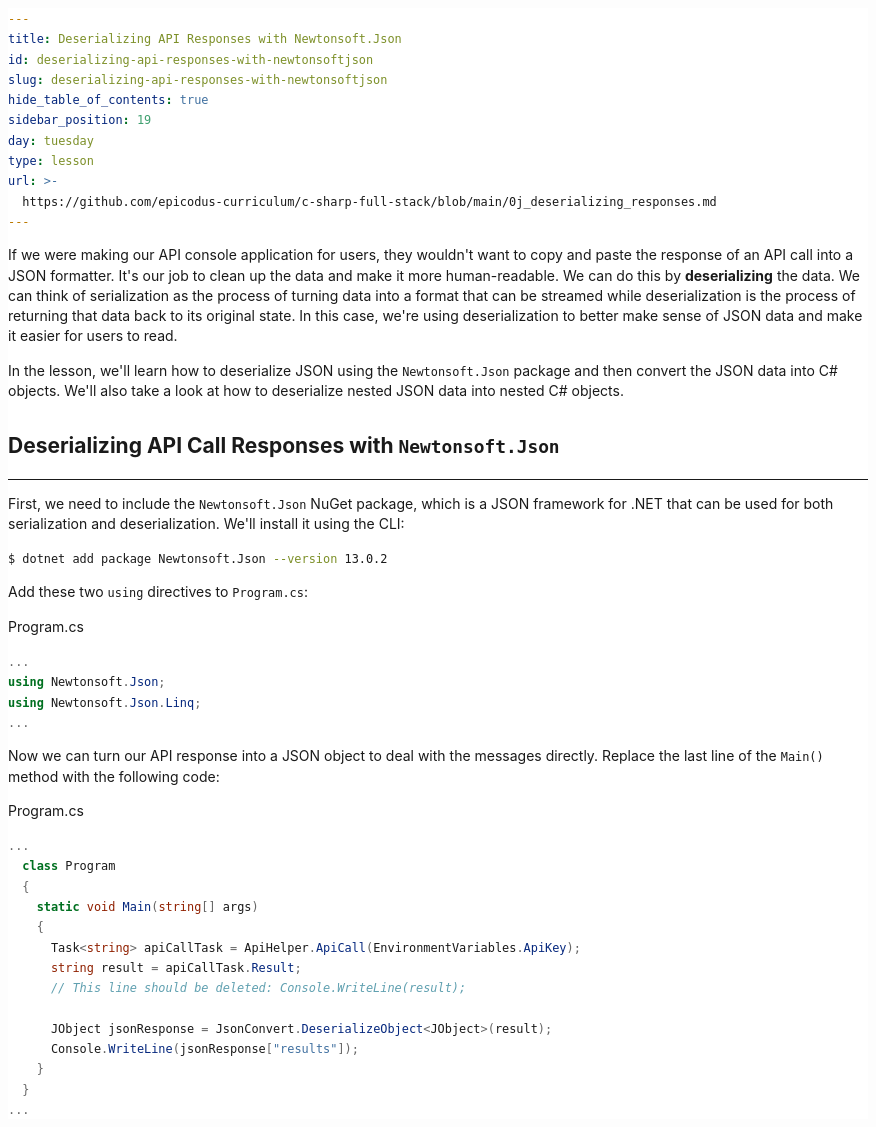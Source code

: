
 ```yaml
---
title: Deserializing API Responses with Newtonsoft.Json
id: deserializing-api-responses-with-newtonsoftjson
slug: deserializing-api-responses-with-newtonsoftjson
hide_table_of_contents: true
sidebar_position: 19
day: tuesday
type: lesson
url: >-
  https://github.com/epicodus-curriculum/c-sharp-full-stack/blob/main/0j_deserializing_responses.md
---
```


If we were making our API console application for users, they wouldn't want to copy and paste the response of an API call into a JSON formatter. It's our job to clean up the data and make it more human-readable. We can do this by **deserializing** the data. We can think of serialization as the process of turning data into a format that can be streamed while deserialization is the process of returning that data back to its original state. In this case, we're using deserialization to better make sense of JSON data and make it easier for users to read. 

In the lesson, we'll learn how to deserialize JSON using the `Newtonsoft.Json` package and then convert the JSON data into C# objects. We'll also take a look at how to deserialize nested JSON data into nested C# objects.

## Deserializing API Call Responses with `Newtonsoft.Json`
--- 

First, we need to include the `Newtonsoft.Json` NuGet package, which is a JSON framework for .NET that can be used for both serialization and deserialization. We'll install it using the CLI:

```bash
$ dotnet add package Newtonsoft.Json --version 13.0.2
```

Add these two `using` directives to `Program.cs`:

<div class="filename">Program.cs</div>

```csharp
...
using Newtonsoft.Json;
using Newtonsoft.Json.Linq;
...
```

Now we can turn our API response into a JSON object to deal with the messages directly. Replace the last line of the `Main()` method with the following code:

<div class="filename">Program.cs</div>

```csharp
...
  class Program
  {
    static void Main(string[] args)
    {
      Task<string> apiCallTask = ApiHelper.ApiCall(EnvironmentVariables.ApiKey);
      string result = apiCallTask.Result;
      // This line should be deleted: Console.WriteLine(result);
      
      JObject jsonResponse = JsonConvert.DeserializeObject<JObject>(result);
      Console.WriteLine(jsonResponse["results"]);
    }
  }
...
```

Your task
Check each line of the listing for "deserialization", and copy the ones that hold it.

Task output
If we were making our API console application for users, they wouldn't want to copy and paste the response of an API call into a JSON formatter. It's our job to clean up the data and make it more human-readable. We can do this by **deserializing** the data. We can think of serialization as the process of turning data into a format that can be streamed while deserialization is the process of returning that data back to its original state. In this case, we're using deserialization to better make sense of JSON data and make it easier for users to read. 
First, we need to include the `Newtonsoft.Json` NuGet package, which is a JSON framework for .NET that can be used for both serialization and deserialization. We'll install it using the CLI:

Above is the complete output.